政府の地方分権改革推進委員会(委員長・丹羽宇一郎伊藤忠商事会長)は1日、国の出先機関の事務・権限を廃止・地方移譲する考え方と、組織の見直しの方向を中間報告した。今後、関係省庁に見解を求めた上で、出先機関の抜本改革についてヒアリングなどを交えた議論を進め、2008年12月に第2次勧告をまとめる。
中間報告ではまず、国の出先機関について、膨大な予算で大規模な公共事業などを行うものの、中央から物理的に離れ事務・権限が出先の長に委任されているため、国会や大臣などのチェック機能が働きにくい実態を指摘。結果的に「無駄遣いや官製談合などの構造的なガバナンス(統治)の欠陥が問われる事態になった」と批難し、抜本的な見直しと改革の必要性を訴えた。
報告の中心は、廃止・民営化や地方移譲する事務・権限の基準と、それに伴う組織の見直しの考え方。また、地方移譲の際に必要な措置や、組織の見直しに伴う人員・財源の取り扱いについて示し、具体的な権限・組織の在り方の議論を国と地方自治体の双方に強く要請した。

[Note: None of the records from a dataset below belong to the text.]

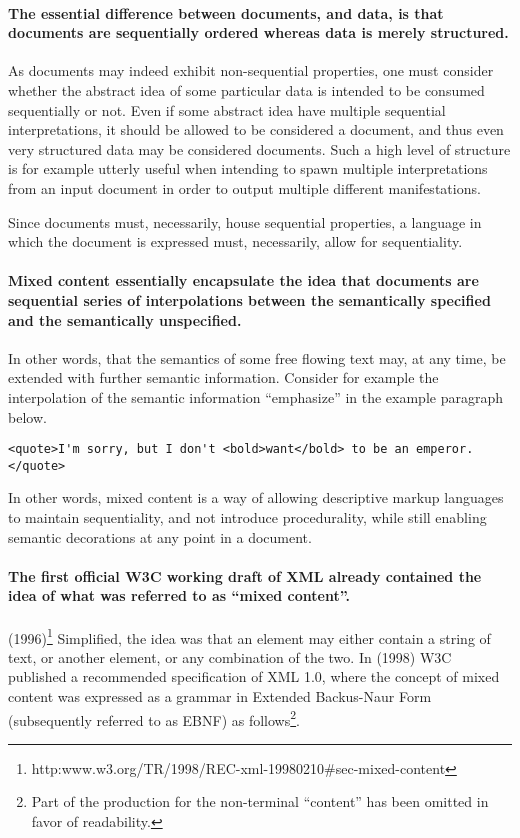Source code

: \documentclass{scrreprt}
\begin{document}
\paragraph{The essential difference between documents, and data, is that documents are sequentially ordered whereas data is merely structured.} As documents may indeed exhibit non-sequential properties, one must consider whether the abstract idea of some particular data is intended to be consumed sequentially or not. Even if some abstract idea have multiple sequential interpretations, it should be allowed to be considered a document, and thus even very structured data may be considered documents. Such a high level of structure is for example utterly useful when intending to spawn multiple interpretations from an input document in order to output multiple different manifestations.

Since documents must, necessarily, house sequential properties, a language in which the document is expressed must, necessarily, allow for sequentiality.

\paragraph{Mixed content essentially encapsulate the idea that documents are sequential series of interpolations between the semantically specified and the semantically unspecified.} In other words, that the semantics of some free flowing text may, at any time, be extended with further semantic information. Consider for example the interpolation of the semantic information ``emphasize'' in the example paragraph below.

\begin{lstlisting}
<quote>I'm sorry, but I don't <bold>want</bold> to be an emperor.</quote>
\end{lstlisting}

In other words, mixed content is a way of allowing descriptive markup languages to maintain sequentiality, and not introduce procedurality, while still enabling semantic decorations at any point in a document.


\paragraph{The first official W3C working draft of XML already contained the idea of what was referred to as ``mixed content''.}(1996)\footnote{http:\/\/www.w3.org/TR/1998/REC-xml-19980210\#sec-mixed-content} Simplified, the idea was that an element may either contain a string of text, or another element, or any combination of the two. In (1998) W3C published a recommended specification of XML 1.0, where the concept of mixed content was expressed as a grammar in Extended Backus-Naur Form (subsequently referred to as EBNF) as follows\footnote{Part of the production for the non-terminal ``content'' has been omitted in favor of readability.}.
\end{document}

地方移譲の際に必要な措置では、災害などの緊急時に機動的に対応できる仕組みの構築の検討を求めている。これは「大規模災害時に国の役割を的確に果たすには地域に一定の規模と能力を備えた機関を設置する必要がある」と、国土交通省をはじめとする多くの省庁が主張していることを踏まえたもの。本府省に緊急事態への対応機能を集約した遊軍的な組織を設け、都道府県などと連携・協力して機動的に対応するべきだとしている。